U N P U B L I S H E D   O P I N I O N


            Appellant Samuel Flowers, Jr. argues that prosecutorial misconduct during voir dire, cross-examination of appellant, and closing argument was so serious and prejudicial that appellant’s right to a fair trial was denied.  We affirm.



            A defendant is entitled to a new trial if the court determines both that the prosecutor’s challenged actions were improper and that the improprieties deprived defendant of a fair trial.  State v. Wilford, 408 N.W.2d 577, 580 (Minn. 1987).  And in cases where credibility is the central issue, special attention must be paid to statements that may prejudice or inflame the jury.  State v. Porter, 526 N.W.2d 359, 363 (Minn. 1995).  The test for determining whether prosecutorial misconduct warrants reversal depends on the type of misconduct.  State v. Powers, 654 N.W.2d 667, 678 (Minn. 2003).  For serious prosecutorial misconduct, “the misconduct is harmless beyond a reasonable doubt if the verdict rendered was surely unattributable to the error.”  State v.

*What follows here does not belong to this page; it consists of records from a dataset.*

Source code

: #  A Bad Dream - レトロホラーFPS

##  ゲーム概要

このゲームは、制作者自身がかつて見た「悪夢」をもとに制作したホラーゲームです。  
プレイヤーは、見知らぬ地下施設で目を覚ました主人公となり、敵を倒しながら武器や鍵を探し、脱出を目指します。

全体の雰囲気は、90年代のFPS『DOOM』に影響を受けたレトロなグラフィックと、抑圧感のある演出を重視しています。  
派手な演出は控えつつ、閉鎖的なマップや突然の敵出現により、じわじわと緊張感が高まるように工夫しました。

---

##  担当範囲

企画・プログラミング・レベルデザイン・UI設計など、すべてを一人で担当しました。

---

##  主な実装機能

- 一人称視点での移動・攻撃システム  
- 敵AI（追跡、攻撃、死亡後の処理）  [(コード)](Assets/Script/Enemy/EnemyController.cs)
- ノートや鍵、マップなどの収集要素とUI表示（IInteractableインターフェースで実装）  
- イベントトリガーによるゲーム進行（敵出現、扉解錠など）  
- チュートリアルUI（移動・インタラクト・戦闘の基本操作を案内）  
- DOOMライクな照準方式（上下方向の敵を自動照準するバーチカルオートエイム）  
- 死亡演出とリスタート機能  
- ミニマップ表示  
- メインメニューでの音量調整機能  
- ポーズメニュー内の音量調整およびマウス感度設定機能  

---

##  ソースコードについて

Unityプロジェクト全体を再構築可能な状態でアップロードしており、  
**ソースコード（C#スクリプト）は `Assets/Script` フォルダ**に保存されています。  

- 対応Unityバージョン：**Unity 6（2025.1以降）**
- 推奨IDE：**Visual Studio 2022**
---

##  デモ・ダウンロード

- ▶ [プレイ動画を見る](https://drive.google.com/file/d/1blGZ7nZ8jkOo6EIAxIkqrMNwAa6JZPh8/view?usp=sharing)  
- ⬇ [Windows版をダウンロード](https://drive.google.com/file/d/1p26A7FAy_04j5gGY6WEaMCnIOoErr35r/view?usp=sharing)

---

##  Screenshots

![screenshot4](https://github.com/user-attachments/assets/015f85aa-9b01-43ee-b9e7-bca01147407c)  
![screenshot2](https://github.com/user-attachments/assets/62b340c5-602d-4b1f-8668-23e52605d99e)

Hunt, 615 N.W.2d 294, 302 (Minn. 2000) (citation omitted).  For less serious misconduct, the standard is “whether the misconduct likely played a substantial part in influencing the jury to convict.”  Id. (citation omitted). 

            Although appellant argues several instances of misconduct, at trial, appellant only objected to the prosecutor’s statements while cross-examining appellant.  And criminal defendants waive their right to raise the issue of prosecutorial misconduct on appeal when they fail to object or seek a curative instruction.  See State v. Torres, 632 N.W.2d 609, 617-18 (Minn. 2001).  In the absence of a timely objection, relief will only be granted in extreme cases involving “unduly prejudicial” prosecutorial misconduct.  State v. Whittaker, 568 N.W.2d 440, 450 (Minn. 1997) (citation omitted). 

1.                  Statements During the Voir Dire

            The first instance of misconduct claimed by appellant occurred during the voir dire.  The prosecutor introduced himself to the jury and said that he had been a prosecutor in Minnesota for eight years.  The prosecutor then stated “I’m a former FBI special agent.  So basically my background is in the criminal prosecution investigation end of this business.”  Appellant argues that such statements were improper because:  (1) the statements attempted to improperly establish a rapport with the prospective jurors; (2) the prosecutor injected his own personality into the trial in a way that enhanced his own credibility and that of the state’s law enforcement witnesses; and (3) the statements may have encouraged a bias toward the police. 

But the transcript of voir dire is over 70 pages long, and appellant complains about two sentences involving the prosecutor’s introduction of himself to prospective jurors.  See Powers, 654 N.W.2d at 679 (noting that the improper statement was only two sentences in a closing argument that amounted to over 20 transcribed pages).  While the prosecutor’s statement that he was a former FBI special agent may not have been proper, given the absence of a timely objection, such a statement did not amount to an extreme case involving “unduly prejudicial” prosecutorial misconduct.

2.                  Statements During Closing Argument

Appellant also argues that statements made by the prosecutor during closing arguments constituted misconduct. 

First, appellant takes issue with the statement by the prosecutor that because appellant was present throughout the trial, appellant was able to conform his testimony to what others had said before him.  Appellant claims that the prosecutor’s remarks amounted to misconduct because they encouraged the jurors to draw an adverse inference from appellant’s decision to exercise his constitutional right to be present at his own trial.  Appellant argues that this amounted to an improper attack on appellant’s credibility.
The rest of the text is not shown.